• **What the task requires**
Keyword search on "also": report each line of the records that contains it.

• **Material provided**
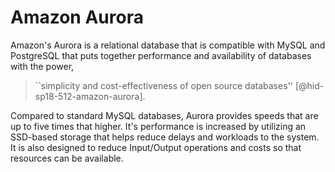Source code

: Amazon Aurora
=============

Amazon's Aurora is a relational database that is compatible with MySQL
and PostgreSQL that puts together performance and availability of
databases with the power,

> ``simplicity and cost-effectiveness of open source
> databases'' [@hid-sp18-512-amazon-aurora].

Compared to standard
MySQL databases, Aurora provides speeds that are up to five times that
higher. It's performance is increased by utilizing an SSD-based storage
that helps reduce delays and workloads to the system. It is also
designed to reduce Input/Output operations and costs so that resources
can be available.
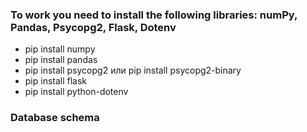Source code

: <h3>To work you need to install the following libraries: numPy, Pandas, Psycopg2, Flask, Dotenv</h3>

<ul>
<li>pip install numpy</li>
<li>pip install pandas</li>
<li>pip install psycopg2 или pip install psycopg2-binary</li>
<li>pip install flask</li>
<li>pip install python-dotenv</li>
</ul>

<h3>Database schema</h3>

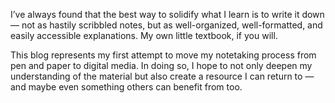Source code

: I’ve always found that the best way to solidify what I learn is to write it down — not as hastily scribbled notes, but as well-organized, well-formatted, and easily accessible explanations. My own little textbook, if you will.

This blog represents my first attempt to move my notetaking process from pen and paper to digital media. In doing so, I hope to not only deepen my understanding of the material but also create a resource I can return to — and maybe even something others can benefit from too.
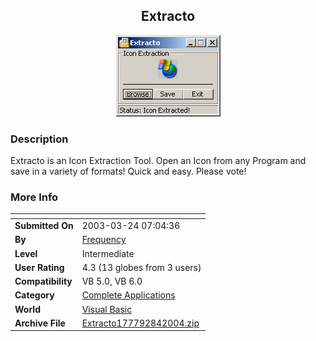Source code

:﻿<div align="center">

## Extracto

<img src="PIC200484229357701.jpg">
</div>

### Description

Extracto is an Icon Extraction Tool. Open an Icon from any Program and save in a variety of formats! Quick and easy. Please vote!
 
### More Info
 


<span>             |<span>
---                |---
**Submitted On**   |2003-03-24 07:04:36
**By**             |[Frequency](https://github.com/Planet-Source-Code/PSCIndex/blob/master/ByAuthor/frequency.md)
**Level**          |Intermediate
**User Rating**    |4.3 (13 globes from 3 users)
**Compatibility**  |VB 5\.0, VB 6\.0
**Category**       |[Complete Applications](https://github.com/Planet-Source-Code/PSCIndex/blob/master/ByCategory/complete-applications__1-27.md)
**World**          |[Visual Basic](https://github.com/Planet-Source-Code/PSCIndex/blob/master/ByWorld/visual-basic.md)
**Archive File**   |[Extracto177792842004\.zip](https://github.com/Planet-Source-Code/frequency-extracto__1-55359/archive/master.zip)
--
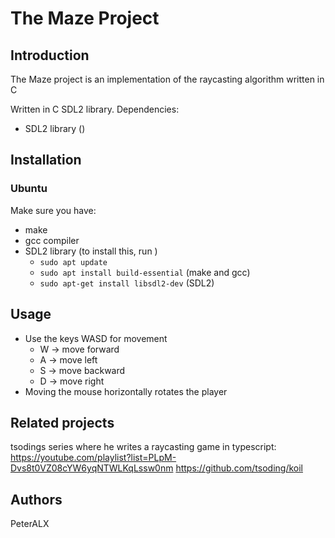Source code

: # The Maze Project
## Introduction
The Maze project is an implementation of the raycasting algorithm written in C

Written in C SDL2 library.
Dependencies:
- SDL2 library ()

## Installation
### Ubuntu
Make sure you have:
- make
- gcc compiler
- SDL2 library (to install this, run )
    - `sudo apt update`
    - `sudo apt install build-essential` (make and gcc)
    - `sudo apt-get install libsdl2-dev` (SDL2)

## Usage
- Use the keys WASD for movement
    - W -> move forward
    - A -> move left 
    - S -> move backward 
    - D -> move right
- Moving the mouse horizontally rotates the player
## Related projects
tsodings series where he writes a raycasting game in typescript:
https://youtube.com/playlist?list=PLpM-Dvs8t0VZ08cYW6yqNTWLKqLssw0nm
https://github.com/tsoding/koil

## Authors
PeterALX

• **Task solution**
that helps reduce delays and workloads to the system. It is also
This blog represents my first attempt to move my notetaking process from pen and paper to digital media. In doing so, I hope to not only deepen my understanding of the material but also create a resource I can return to — and maybe even something others can benefit from too.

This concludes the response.